Sunday, August 5, 2012

The Roots of American Gun Violence

The Edmonton Journal Op-Ed by Jason Opal, associate professor of history at McGill University in Montreal.

For more than 200 years, the men who most needed personal sovereignty were slave owners. Their demands - for work, sex or amusement - carried the force of law on their farms and plantations, in the sense that enslaved people who denied those demands could be whipped, beaten and, yes, shot. Most masters preferred persuasion, but they retained the right of violent force rather than granting that power to the larger social good as expressed in law. As a result, they loved the local and state governments that they controlled and hated all other governments, be they British or federal. 
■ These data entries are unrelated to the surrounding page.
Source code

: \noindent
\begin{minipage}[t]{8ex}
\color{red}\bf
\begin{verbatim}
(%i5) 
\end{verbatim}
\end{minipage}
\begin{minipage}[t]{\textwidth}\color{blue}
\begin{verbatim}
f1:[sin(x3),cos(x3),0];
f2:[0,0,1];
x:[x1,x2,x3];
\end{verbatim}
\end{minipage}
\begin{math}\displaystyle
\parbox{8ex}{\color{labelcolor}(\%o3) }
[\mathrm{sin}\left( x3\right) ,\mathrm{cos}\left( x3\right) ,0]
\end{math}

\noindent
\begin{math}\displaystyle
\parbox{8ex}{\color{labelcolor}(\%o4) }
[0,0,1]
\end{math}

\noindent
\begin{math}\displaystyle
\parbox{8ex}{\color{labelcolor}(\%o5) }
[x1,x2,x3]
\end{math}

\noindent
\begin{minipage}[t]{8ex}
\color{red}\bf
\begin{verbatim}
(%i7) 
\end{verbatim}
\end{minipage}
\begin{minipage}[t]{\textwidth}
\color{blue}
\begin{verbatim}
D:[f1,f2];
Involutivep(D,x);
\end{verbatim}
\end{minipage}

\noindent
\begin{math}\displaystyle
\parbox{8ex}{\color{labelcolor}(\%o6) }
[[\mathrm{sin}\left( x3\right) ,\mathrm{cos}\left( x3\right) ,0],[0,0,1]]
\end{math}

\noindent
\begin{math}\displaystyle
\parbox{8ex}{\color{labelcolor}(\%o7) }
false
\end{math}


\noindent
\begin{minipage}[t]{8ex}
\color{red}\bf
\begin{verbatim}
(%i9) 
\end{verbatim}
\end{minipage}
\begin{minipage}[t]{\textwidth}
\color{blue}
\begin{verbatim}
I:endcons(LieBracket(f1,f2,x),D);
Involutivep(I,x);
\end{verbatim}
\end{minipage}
The other major demand for sovereignty came from frontier leaders and communities terrorized by native peoples. American history is littered with frontier violence, much of which took place outside the purview of the national government.
Isn't that a hoot? Slavery and frontier vigilantism are the parents of today's cherished individual sovereignty.

What's your opinion?  Does the professor have a point? 

Please leave a comment.


  1. So we are informed by a Canadian. I'd tell you that he's entitled to his opinion, but you'd then call me a slave-owning white guy...

  2. I know that if I needed workers I'd maim, cripple or kill them instead of having them being productive for my profit.
    Makes perfect sense.
    How in the hell do these people come up with this crap?